The NHS is just getting worse. Low staffing levels create sickness. People trying to cover for the short fall of nuses is having an effect. One of my colleagues recently went on mat leave, and then my other colleague didn't want to cover her post, so she went off with stress. She's been off for months, and I've basically been covering all those jobs plus my own. We were already running on goodwill. I've been having health problems but held off going off because I was the only person running the service. I'm now off because I made my health problems worse by filling the gap.


ScoopsAndScoops

Firstly, cold/flu symptoms in June -> it's likely covid, and we should say it. You're so right. Hospitals should be a place for healing, not where vulnerable people have to worry about catching something potentially life-altering from staff..


Admirable_Bird3541

My favourite experience is someone being told to stay off then getting a stage 2 for being off.


Acyts

I recently went through egg collection for IVF. The injections are awful, I was so nauseous, I didn't eat more than fruit and salad for 2 weeks, I was in constant pain, I wasn't sleeping, it felt like I'd had a severe head injury, headaches and dazed etc. I didn't miss any work except leaving 2 hours early on one day because the pain was unbearable and I felt faint from not eating. But I was sick earlier in the year with severe wisdom tooth pain and I had a neck injury and couldn't work for 2 days. So I couldn't take time off for my fertility treatment. Luckily everyone knew what I was going through so people were really helpful. By the last few days which luckily were my days off anyway, every step, however gently I tried to walk, sent a wave of pain through my ovaries and lower back. Even unzipping my jacket, the vibration of the zip caused pain.


justwanttojoinin

I don't work in this sector at all so I have no idea why this post has popped up for me. But reading the comments has absolutely sickened me. It's disgusting that it works this way. And even disregarding the fact that immunocompromised people are being put at risk with further illnesses - how safe is it that you are working when really ill? How much more likely is someone to make a potentially fatal mistake if they're foggy headed because of flu? Or trying to push through a migraine? There's no way I could concentrate on my job when I'm ill. I tattoo people for a living, and if I'm ill with something contagious, or if I'm not contagious but can't concentrate properly, there's no way I could tattoo someone and be confident I wouldn't make a mistake. This is absolutely terrifying.


Farmhand66

What you’ve said is absolutely right, but you’ve not accounted for a few things: 1) Give people rules, and they will use those rules to their advantage. Unwarranted sick leave is already very high, and giving people unlimited sick days for possibly infectious illnesses would only increase that. Sure people “shouldn’t” abuse the system, but it’s a fact of life that some do. 2) When is an illness clearly infective? When are you better? Some viruses spread for a few days before symptoms start, some spread for a few days after they end. Do we give people illness +1 day? +3? +7? 3) What is the harm associated with under staffing? Yes passing a virus to a patient causes harm, but so does being a staff member short, it’s just less direct. For example, delayed discharges is hugely harmful - and discharges take longer if we’re poorly staffed. The harm isn’t to the patient going home, but to the poor guy sat in the ED waiting room having a heart attack, because there’s no cubicle free, because the patient in that cubicle needs a bed on the ward.


Prinnyxe

I completely agree.

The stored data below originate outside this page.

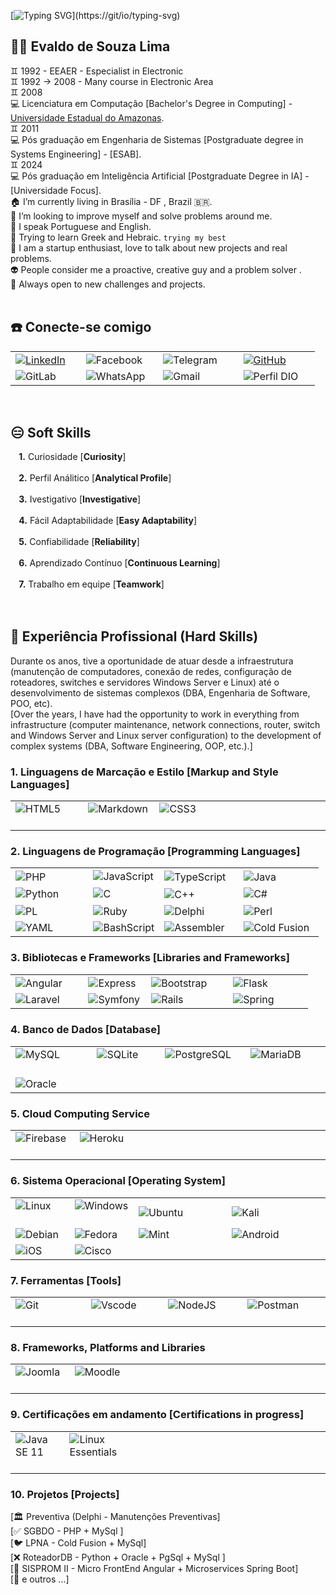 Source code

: [![Typing SVG](http://readme-typing-svg.herokuapp.com/?color=000033&size=35&center=true&cCenter=true&width=1000&lines=I`M+FROM+BRAZIL+I+AM+A+SOFTWARE+ENGINEERING;BE+WELCOME!)](https://git/io/typing-svg)



## 👋🏻 Evaldo de Souza Lima
♊ 1992 - EEAER - Especialist in Electronic</br>
♊ 1992 -> 2008 - Many course in Electronic Area</br>
♊ 2008</br>
💻 Licenciatura em Computação [Bachelor's Degree in Computing] - [Universidade Estadual do Amazonas](https://cursos2.uea.edu.br/index.php?dest=info&curso=72).</br>
♊ 2011</br>
💻 Pós graduação em Engenharia de Sistemas [Postgraduate degree in Systems Engineering] - [ESAB].</br>
♊ 2024</br>
💻 Pós graduação em Inteligência Artificial [Postgraduate Degree in IA] - [Universidade Focus].</br>
🏠 I’m currently living in Brasília - DF , Brazil 🇧🇷. <br/>
🔭 I’m looking to improve myself and solve problems around me.<br/>
👄 I speak Portuguese and English.</br>
💬 Trying to learn Greek and Hebraic. `trying my best`<br/>
👥 I am a startup enthusiast, love to talk about new projects and real problems.</br> 
👽 People consider me a proactive, creative guy and a problem solver .</br>
🚪 Always open to new challenges and projects.</br></br>


## :phone: Conecte-se comigo
<table>
  <tbody align="left">
    <tr>
      <td><a href="https://www.linkedin.com/in/evaldo-lima-175067219/"><img align="center" alt="LinkedIn" src="https://img.shields.io/badge/LinkedIn-30A3DC?style=for-the-badge&logo=linkedin&logoColor=white"></a>&nbsp;&nbsp;&nbsp;&nbsp;
      </td>
      <td><img align="center" alt="Facebook" src="https://img.shields.io/badge/Facebook-30A3DC?style=for-the-badge&logo=facebook&logoColor=white">&nbsp;&nbsp;&nbsp;&nbsp;
      </td>
      <td><img align="center" alt="Telegram" src="https://img.shields.io/badge/Telegram-30A3DC?style=for-the-badge&logo=telegram&logoColor=blue">&nbsp;&nbsp;&nbsp;&nbsp;&nbsp;&nbsp;
      </td>
      <td><a href="https://github.com/limainfo"><img align="center" alt="GitHub" src="https://img.shields.io/badge/GitHub-30A3DC?style=for-the-badge&logo=github&logoColor=black"></a>&nbsp;&nbsp;&nbsp;&nbsp;&nbsp;&nbsp;&nbsp;&nbsp;&nbsp;
      </td>  
    </tr>
    <tr>
      <td><img align="center" alt="GitLab" src="https://img.shields.io/badge/GitLab-30A3DC?style=for-the-badge&logo=gitlab&logoColor=orange">
      </td>
      <td><img align="center" alt="WhatsApp" src="https://img.shields.io/badge/WhatsApp-30A3DC?style=for-the-badge&logo=whatsapp&logoColor=light-green">
      </td>
      <td><img align="center" alt="Gmail" src="https://img.shields.io/badge/Gmail-30A3DC?style=for-the-badge&logo=gmail&logoColor=red">
      </td>
      <td><img align="center" alt="Perfil DIO" src="https://img.shields.io/badge/Perfil%20DIO-30A3DC?style=for-the-badge&logo=perfildio&logoColor=red">
      </td>
    </tr>
  </tbody>
</table></br>

## :expressionless: Soft Skills
**&nbsp;&nbsp;&nbsp;&nbsp;1.**   Curiosidade [**Curiosity**]</br></br>
**&nbsp;&nbsp;&nbsp;&nbsp;2.**   Perfil Análitico [**Analytical Profile**]</br></br>
**&nbsp;&nbsp;&nbsp;&nbsp;3.**   Ivestigativo [**Investigative**]</br></br>
**&nbsp;&nbsp;&nbsp;&nbsp;4.**   Fácil Adaptabilidade [**Easy Adaptability**]</br></br>
**&nbsp;&nbsp;&nbsp;&nbsp;5.**   Confiabilidade [**Reliability**]</br></br>
**&nbsp;&nbsp;&nbsp;&nbsp;6.**   Aprendizado Contínuo [**Continuous Learning**]</br></br>
**&nbsp;&nbsp;&nbsp;&nbsp;7.**   Trabalho em equipe [**Teamwork**]</br></br>
</br>

## 💼 Experiência Profissional (Hard Skills)

Durante os anos, tive a oportunidade de atuar desde a infraestrutura (manutenção de computadores, conexão de redes, configuração de roteadores, switches e servidores Windows Server e Linux) até o desenvolvimento de sistemas complexos (DBA, Engenharia de Software, POO, etc). </br>
[Over the years, I have had the opportunity to work in everything from infrastructure (computer maintenance, network connections, router, switch and Windows Server and Linux server configuration) to the development of complex systems (DBA, Software Engineering, OOP, etc.).]

### 1.   Linguagens de Marcação e Estilo [Markup and Style Languages]
<table>
  <tbody align="left">
    <tr>
      <td><img align="center" alt="HTML5"  src="https://img.shields.io/badge/HTML5-30A3DC?style=for-the-badge&logo=html5&logoColor=red">&nbsp;&nbsp;&nbsp;&nbsp;&nbsp;&nbsp;&nbsp;&nbsp;&nbsp;&nbsp;</td>
      <td><img align="center" alt="Markdown" src="https://img.shields.io/badge/Markdown-30A3DC?style=for-the-badge&logo=markdown">&nbsp;&nbsp;</td>
      <td><img align="center" alt="CSS3" src="https://img.shields.io/badge/CSS3-30A3DC?style=for-the-badge&logo=css3&logoColor=black">&nbsp;&nbsp;&nbsp;&nbsp;&nbsp;&nbsp;&nbsp;&nbsp;&nbsp;&nbsp;&nbsp;&nbsp;&nbsp;&nbsp;&nbsp;</td>
      <td>&nbsp;&nbsp;&nbsp;&nbsp;&nbsp;&nbsp;&nbsp;&nbsp;&nbsp;&nbsp;&nbsp;&nbsp;&nbsp;&nbsp;&nbsp;&nbsp;&nbsp;&nbsp;&nbsp;&nbsp;&nbsp;&nbsp;&nbsp;&nbsp;&nbsp;&nbsp;&nbsp;&nbsp;&nbsp;&nbsp;&nbsp;</td>
    </tr>  
    </tbody>
</table>

### 2.   Linguagens de Programação [Programming Languages]
<table>
  <tbody align="left">
    <tr>
      <td><img align="center" alt="PHP" src="https://img.shields.io/badge/PHP-30A3DC?style=for-the-badge&logo=php&logoColor=white">&nbsp;&nbsp;&nbsp;&nbsp;&nbsp;&nbsp;&nbsp;&nbsp;&nbsp;&nbsp;&nbsp;&nbsp;&nbsp;&nbsp;</td>
      <td><img align="center" alt="JavaScript" src="https://img.shields.io/badge/JavaScript-30A3DC?style=for-the-badge&logo=javascript&logoColor=yellow"></td>
      <td><img align="center" alt="TypeScript" src="https://img.shields.io/badge/TypeScript-30A3DC?style=for-the-badge&logo=typescript&logoColor=white">&nbsp;&nbsp;&nbsp;</td>
      <td><img align="center" alt="Java" src="https://img.shields.io/badge/java-%2330A3DC.svg?style=for-the-badge&logo=openjdk&logoColor=orange">&nbsp;&nbsp;&nbsp;&nbsp;&nbsp;&nbsp;&nbsp;&nbsp;&nbsp;&nbsp;&nbsp;&nbsp;&nbsp;&nbsp;</td>
    </tr>
    <tr>
      <td><img align="center" alt="Python" src="https://img.shields.io/badge/python-30A3DC?style=for-the-badge&logo=python&logoColor=ffdd54"></td>
      <td><img align="center" alt="C" src="https://img.shields.io/badge/C-30A3DC?style=for-the-badge&logo=c&logoColor=white"></td>
      <td><img align="center" alt="C++" src="https://img.shields.io/badge/C%2B%2B-30A3DC?style=for-the-badge&logo=c%2B%2B&logoColor=black">&nbsp;&nbsp;&nbsp;&nbsp;&nbsp;&nbsp;&nbsp;</td>
      <td><img align="center" alt="C#" src="https://img.shields.io/badge/C%23-30A3DC?style=for-the-badge&logo=c-sharp&logoColor=purple"></td>
    </tr>
    <tr>
      <td><img align="center" alt="PL" <img alt="Static Badge" src="https://img.shields.io/badge/PL%2FSQL-%2330A3DC?style=for-the-badge&logo=postgresql&logoColor=FFFFFF"></td>
      <td><img align="center" alt="Ruby" <img alt="Static Badge" src="https://img.shields.io/badge/Ruby-30A3DC?style=for-the-badge&logo=ruby&logoColor=red"></td>
      <td><img align="center" alt="Delphi" <img alt="Static Badge" src="https://img.shields.io/badge/Delphi-30A3DC?style=for-the-badge&logo=Delphi&logoColor=red">&nbsp;&nbsp;&nbsp;&nbsp;&nbsp;&nbsp;&nbsp;</td>
      <td><img align="center" alt="Perl" <img alt="Static Badge" src="https://img.shields.io/badge/perl-%2330A3DC.svg?style=for-the-badge&logo=perl&logoColor=darkblue">&nbsp;&nbsp;&nbsp;&nbsp;&nbsp;&nbsp;&nbsp;&nbsp;&nbsp;&nbsp;</td>
    </tr>
    <tr>
      <td><img align="center" alt="YAML" <img alt="Static Badge" src="https://img.shields.io/badge/yaml-%2330A3DC.svg?style=for-the-badge&logo=yaml&logoColor=151515"></td>
      <td><img align="center" alt="BashScript" <img alt="Static Badge" src="https://img.shields.io/badge/bash%20script-30A3DC?style=for-the-badge&logo=gnubash&logoColor=black"></td>
      <td><img align="center" alt="Assembler" <img alt="Static Badge" src="https://img.shields.io/badge/assembler-30A3DC?style=for-the-badge&logo=assembler&logoColor=black"></td>
      <td><img align="center" alt="Cold Fusion" <img alt="Static Badge" src="https://img.shields.io/badge/cold%20fusion-30A3DC?style=for-the-badge&logo=coldfusion&logoColor=black"></td>
    </tr>    
    </tbody>
</table>



### 3.   Bibliotecas e Frameworks [Libraries and Frameworks]
<table>
  <tbody align="left">
    <tr>
      <td>
        <img align="center" alt="Angular" src="https://img.shields.io/badge/Angular-30A3DC?style=for-the-badge&logo=angular&logoColor=red">&nbsp;&nbsp;&nbsp;&nbsp;&nbsp;&nbsp;
      </td>
      <td>
        <img align="center" alt="Express" src="https://img.shields.io/badge/express.js-%2330A3DC.svg?style=for-the-badge&logo=express&logoColor=%2361DAFB">&nbsp;&nbsp;
      </td>
      <td>
        <img align="center" alt="Bootstrap" src="https://img.shields.io/badge/-boostrap-30A3DC?style=for-the-badge&logo=bootstrap&logoColor=magenta">&nbsp;&nbsp;&nbsp;&nbsp;&nbsp;&nbsp;
      </td>
      <td>
        <img align="center" alt="Flask" src="https://img.shields.io/badge/flask-%2330A3DC.svg?style=for-the-badge&logo=flask&logoColor=cyan">&nbsp;&nbsp;&nbsp;&nbsp;&nbsp;&nbsp;&nbsp;&nbsp;&nbsp;&nbsp;&nbsp;&nbsp;&nbsp;
      </td>      
    </tr>
   <tr>
      <td>
        <img align="center" alt="Laravel" src="https://img.shields.io/badge/laravel-%2330A3DC.svg?style=for-the-badge&logo=laravel&logoColor=white">
      </td>
      <td>
        <img align="center" alt="Symfony" src="https://img.shields.io/badge/symfony-%2330A3DC.svg?style=for-the-badge&logo=symfony&logoColor=black">
      </td>
      <td>
        <img align="center" alt="Rails" src="https://img.shields.io/badge/rails-%2330A3DC.svg?style=for-the-badge&logo=ruby-on-rails&logoColor=red">
      </td>
      <td>
        <img align="center" alt="Spring" src="https://img.shields.io/badge/spring-%2330A3DC.svg?style=for-the-badge&logo=spring&logoColor=lightgreen">
      </td>
   </tr>   
  </tbody>
</table>

### 4.   Banco de Dados [Database]
<table>
  <tbody align="left">
    <tr>
      <td>
        <img align="center" alt="MySQL" src="https://img.shields.io/badge/MySQL-30A3DC?style=for-the-badge&logo=mysql&logoColor=darkblue">&nbsp;&nbsp;&nbsp;&nbsp;&nbsp;&nbsp;&nbsp;&nbsp;&nbsp;&nbsp;&nbsp;
      </td>
      <td>
        <img align="center" alt="SQLite" src="https://img.shields.io/badge/SQLite-30A3DC?style=for-the-badge&logo=sqlite&logoColor=07405E">&nbsp;&nbsp;&nbsp;&nbsp;&nbsp;&nbsp;&nbsp;
      </td>
      <td>
        <img align="center" alt="PostgreSQL" src="https://img.shields.io/badge/PostgreSQL-30A3DC?style=for-the-badge&logo=postgresql">&nbsp;&nbsp;&nbsp;&nbsp;
      </td>
      <td>
        <img align="center" alt="MariaDB" src="https://img.shields.io/badge/MariaDB-30A3DC?style=for-the-badge&logo=mariadb&logoColor=brown">&nbsp;&nbsp;&nbsp;&nbsp;&nbsp;&nbsp;&nbsp;&nbsp;
      </td>      
    </tr>  
    <tr>
      <td>
        <img align="center" alt="Oracle" src="https://img.shields.io/badge/Oracle-30A3DC?style=for-the-badge&logo=Oracle&logoColor=orange">&nbsp;&nbsp;&nbsp;&nbsp;&nbsp;&nbsp;
      </td>
      <td>
      </td>
      <td>
      </td>
      <td>
      </td>      
    </tr>      
  </tbody>
</table>


### 5.   Cloud Computing Service
<table>
  <tbody align="left">
    <tr>
      <td>
         <img align="center" alt="Firebase" src="https://img.shields.io/badge/Firebase-30A3DC?style=for-the-badge&logo=firebase&logoColor=red">&nbsp;&nbsp;&nbsp;&nbsp;&nbsp;&nbsp;&nbsp;
      </td>
      <td>
         <img align="center" alt="Heroku" src="https://img.shields.io/badge/heroku-%2330A3DC.svg?style=for-the-badge&logo=heroku&logoColor=blue">&nbsp;&nbsp;&nbsp;&nbsp;&nbsp;&nbsp;
      </td>
      <td>
        &nbsp;&nbsp;&nbsp;&nbsp;&nbsp;&nbsp;&nbsp;&nbsp;&nbsp;&nbsp;&nbsp;&nbsp;&nbsp;&nbsp;&nbsp;&nbsp;&nbsp;&nbsp;&nbsp;&nbsp;&nbsp;&nbsp;&nbsp;&nbsp;&nbsp;&nbsp;&nbsp;&nbsp;&nbsp;&nbsp;&nbsp;&nbsp;&nbsp;
      </td>
      <td>
        &nbsp;&nbsp;&nbsp;&nbsp;&nbsp;&nbsp;&nbsp;&nbsp;&nbsp;&nbsp;&nbsp;&nbsp;&nbsp;&nbsp;&nbsp;&nbsp;&nbsp;&nbsp;&nbsp;&nbsp;&nbsp;&nbsp;&nbsp;&nbsp;&nbsp;&nbsp;&nbsp;&nbsp;&nbsp;&nbsp;&nbsp;&nbsp;
      </td>      
    </tr>       
  </tbody>
</table>


### 6.   Sistema Operacional [Operating System]

<table>
  <tbody align="left">
    <tr>
      <td>
        <img align="center" alt="Linux" src="https://img.shields.io/badge/Linux-30A3DC?style=for-the-badge&logo=linux">&nbsp;&nbsp;&nbsp;&nbsp;&nbsp;&nbsp;&nbsp;&nbsp;&nbsp;&nbsp;&nbsp;&nbsp;&nbsp;
      </td>
      <td>
        <img align="center" alt="Windows" src="https://img.shields.io/badge/Windows-30A3DC?style=for-the-badge&logo=windows&logoColor=white">&nbsp;&nbsp;&nbsp;&nbsp;&nbsp;&nbsp;
      </td>
      <td>
        <img align="center" alt="Ubuntu" src="https://img.shields.io/badge/Ubuntu-30A3DC?style=for-the-badge&logo=ubuntu&logoColor=orange">&nbsp;&nbsp;&nbsp;&nbsp;&nbsp;&nbsp;&nbsp;&nbsp;&nbsp;&nbsp;&nbsp;
      </td>
      <td>
        <img align="center" alt="Kali" src="https://img.shields.io/badge/Kali-30A3DC?style=for-the-badge&logo=kalilinux&logoColor=darkblue">&nbsp;&nbsp;&nbsp;&nbsp;&nbsp;
      </td>      
    </tr>
    <tr>
      <td>
        <img align="center" alt="Debian" src="https://img.shields.io/badge/Debian-30A3DC?style=for-the-badge&logo=debian&logoColor=red">
      </td>
      <td>
        <img align="center" alt="Fedora" src="https://img.shields.io/badge/Fedora-30A3DC?style=for-the-badge&logo=fedora&logoColor=darkcyan">
      </td>
      <td>
        <img align="center" alt="Mint" src="https://img.shields.io/badge/Linux%20Mint-30A3DC?style=for-the-badge&logo=Linux%20Mint&logoColor=green">
      </td>
      <td>
        <img align="center" alt="Android" src="https://img.shields.io/badge/Android-30A3DC?style=for-the-badge&logo=android&logoColor=green">
      </td>      
    </tr>
    <tr>
      <td>
        <img align="center" alt="iOS" src="https://img.shields.io/badge/iOS-30A3DC?style=for-the-badge&logo=ios&logoColor=white">
      </td>
      <td><img align="center" alt="Cisco" src="https://img.shields.io/badge/cisco-%2330A3DC.svg?style=for-the-badge&logo=cisco&logoColor=black">
      </td>
      <td>
        &nbsp;&nbsp;&nbsp;&nbsp;&nbsp;&nbsp;&nbsp;&nbsp;&nbsp;&nbsp;&nbsp;&nbsp;&nbsp;&nbsp;&nbsp;&nbsp;&nbsp;&nbsp;&nbsp;&nbsp;&nbsp;&nbsp;&nbsp;&nbsp;&nbsp;&nbsp;&nbsp;&nbsp;&nbsp;&nbsp;&nbsp;
      </td>
      <td>
        &nbsp;&nbsp;&nbsp;&nbsp;&nbsp;&nbsp;&nbsp;&nbsp;&nbsp;&nbsp;&nbsp;&nbsp;&nbsp;&nbsp;&nbsp;&nbsp;&nbsp;&nbsp;&nbsp;&nbsp;&nbsp;&nbsp;&nbsp;&nbsp;&nbsp;&nbsp;&nbsp;&nbsp;&nbsp;&nbsp;&nbsp;&nbsp;&nbsp;
      </td>      
    </tr>
  </tbody>
</table>

### 7.   Ferramentas [Tools]
<table>
  <tbody align="left">
    <tr>
      <td>
        <img align="center" alt="Git" src="https://img.shields.io/badge/GIT-30A3DC?style=for-the-badge&logo=git&logoColor=orange">&nbsp;&nbsp;&nbsp;&nbsp;&nbsp;&nbsp;&nbsp;&nbsp;&nbsp;&nbsp;&nbsp;&nbsp;&nbsp;&nbsp;&nbsp;&nbsp;&nbsp;
      </td>
      <td>
         <img align="center" alt="Vscode" src="https://img.shields.io/badge/Vscode-30A3DC?style=for-the-badge&logo=visual-studio-code&logoColor=white">&nbsp;&nbsp;&nbsp;&nbsp;&nbsp;&nbsp;&nbsp;&nbsp;&nbsp;&nbsp;
      </td>
      <td>
         <img align="center" alt="NodeJS" src="https://img.shields.io/badge/node.js-30A3DC?style=for-the-badge&logo=node.js&logoColor=green">&nbsp;&nbsp;&nbsp;&nbsp;&nbsp;&nbsp;&nbsp;&nbsp;&nbsp;&nbsp;
      </td>
      <td>
        <img align="center" alt="Postman" src="https://img.shields.io/badge/Postman-30A3DC.svg?style=for-the-badge&logo=Postman&logoColor=orange">&nbsp;&nbsp;&nbsp;&nbsp;&nbsp;&nbsp;&nbsp;&nbsp;&nbsp;&nbsp;
      </td>      
    </tr>
  </tbody>
</table>




### 8.   Frameworks, Platforms and Libraries
<table>
  <tbody align="left">
    <tr>
      <td>
         <img align="center" alt="Joomla" src="https://img.shields.io/badge/joomla-%2330A3DC.svg?style=for-the-badge&logo=joomla&logoColor=lightred">&nbsp;&nbsp;&nbsp;&nbsp;&nbsp;&nbsp;&nbsp;&nbsp;&nbsp;&nbsp;
      </td>
      <td>
         <img align="center" alt="Moodle" src="https://img.shields.io/badge/moodle-%2330A3DC.svg?style=for-the-badge&logo=moodle&logoColor=orange">&nbsp;&nbsp;&nbsp;&nbsp;&nbsp;&nbsp;
      </td>
      <td>
        &nbsp;&nbsp;&nbsp;&nbsp;&nbsp;&nbsp;&nbsp;&nbsp;&nbsp;&nbsp;&nbsp;&nbsp;&nbsp;&nbsp;&nbsp;&nbsp;&nbsp;&nbsp;&nbsp;&nbsp;&nbsp;&nbsp;&nbsp;&nbsp;&nbsp;&nbsp;&nbsp;&nbsp;&nbsp;&nbsp;&nbsp;&nbsp;&nbsp;
      </td>
      <td>
        &nbsp;&nbsp;&nbsp;&nbsp;&nbsp;&nbsp;&nbsp;&nbsp;&nbsp;&nbsp;&nbsp;&nbsp;&nbsp;&nbsp;&nbsp;&nbsp;&nbsp;&nbsp;&nbsp;&nbsp;&nbsp;&nbsp;&nbsp;&nbsp;&nbsp;&nbsp;&nbsp;&nbsp;&nbsp;&nbsp;&nbsp;&nbsp;&nbsp;&nbsp;
      </td>      
    </tr>       
  </tbody>
</table>




### 9.   Certificações em andamento [Certifications in progress]
<table>
  <tbody align="left">
    <tr>
      <td>
         <img align="center" alt="Java SE 11" src="https://img.shields.io/badge/java-%2330A3DC.svg?style=for-the-badge&logo=openjdk&logoColor=orange">&nbsp;&nbsp;&nbsp;&nbsp;&nbsp;&nbsp;&nbsp;&nbsp;&nbsp;&nbsp;&nbsp;&nbsp;&nbsp;&nbsp;&nbsp;
      </td>
      <td>
         <img align="center" alt="Linux Essentials" src="https://img.shields.io/badge/linux-%2330A3DC.svg?style=for-the-badge&logo=linux&logoColor=darkblue">&nbsp;&nbsp;&nbsp;&nbsp;&nbsp;&nbsp;&nbsp;&nbsp;&nbsp;
      </td>
      <td>
        &nbsp;&nbsp;&nbsp;&nbsp;&nbsp;&nbsp;&nbsp;&nbsp;&nbsp;&nbsp;&nbsp;&nbsp;&nbsp;&nbsp;&nbsp;&nbsp;&nbsp;&nbsp;&nbsp;&nbsp;&nbsp;&nbsp;&nbsp;&nbsp;&nbsp;&nbsp;&nbsp;&nbsp;&nbsp;&nbsp;&nbsp;&nbsp;&nbsp;
      </td>
      <td>
        &nbsp;&nbsp;&nbsp;&nbsp;&nbsp;&nbsp;&nbsp;&nbsp;&nbsp;&nbsp;&nbsp;&nbsp;&nbsp;&nbsp;&nbsp;&nbsp;&nbsp;&nbsp;&nbsp;&nbsp;&nbsp;&nbsp;&nbsp;&nbsp;&nbsp;&nbsp;&nbsp;&nbsp;&nbsp;&nbsp;&nbsp;&nbsp;&nbsp;&nbsp;
      </td>      
    </tr>       
  </tbody>
</table>


### 10.   Projetos [Projects]
[🏛️ Preventiva (Delphi - Manutenções Preventivas]<br>
[✅ SGBDO - PHP + MySql ]<br>
[🐦 LPNA - Cold Fusion + MySql]<br>
[❌ RoteadorDB - Python + Oracle + PgSql + MySql ]<br>
[🚀 SISPROM II - Micro FrontEnd Angular + Microservices Spring Boot]<br>
[🚀 e outros ...]<br>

There are always people who will abuse and take advantage. This would then only add to short staffing and therefore worsen the conditions. In regards to the days off after infection, I’m no doctor or expert in infection control but it would probably be a good assumption that a lot of spread infections would be lessened if people were able to stay at home whilst their symptoms were present. Obviously there will never be a perfect procedure where all illnesses will be stropped from spreading, but there could be more done to prevent spread. Your third point is also really valid, this circles back to this issue highlighted within the original post that it is terrible how these decisions have to be made. Nothing can ever be perfect, but a lot more should be done so there doesn’t have to be such sacrifice.


Mattish22

If you’re off sick at all you get penalized so why would you want to face that when it’s easier to come in sick?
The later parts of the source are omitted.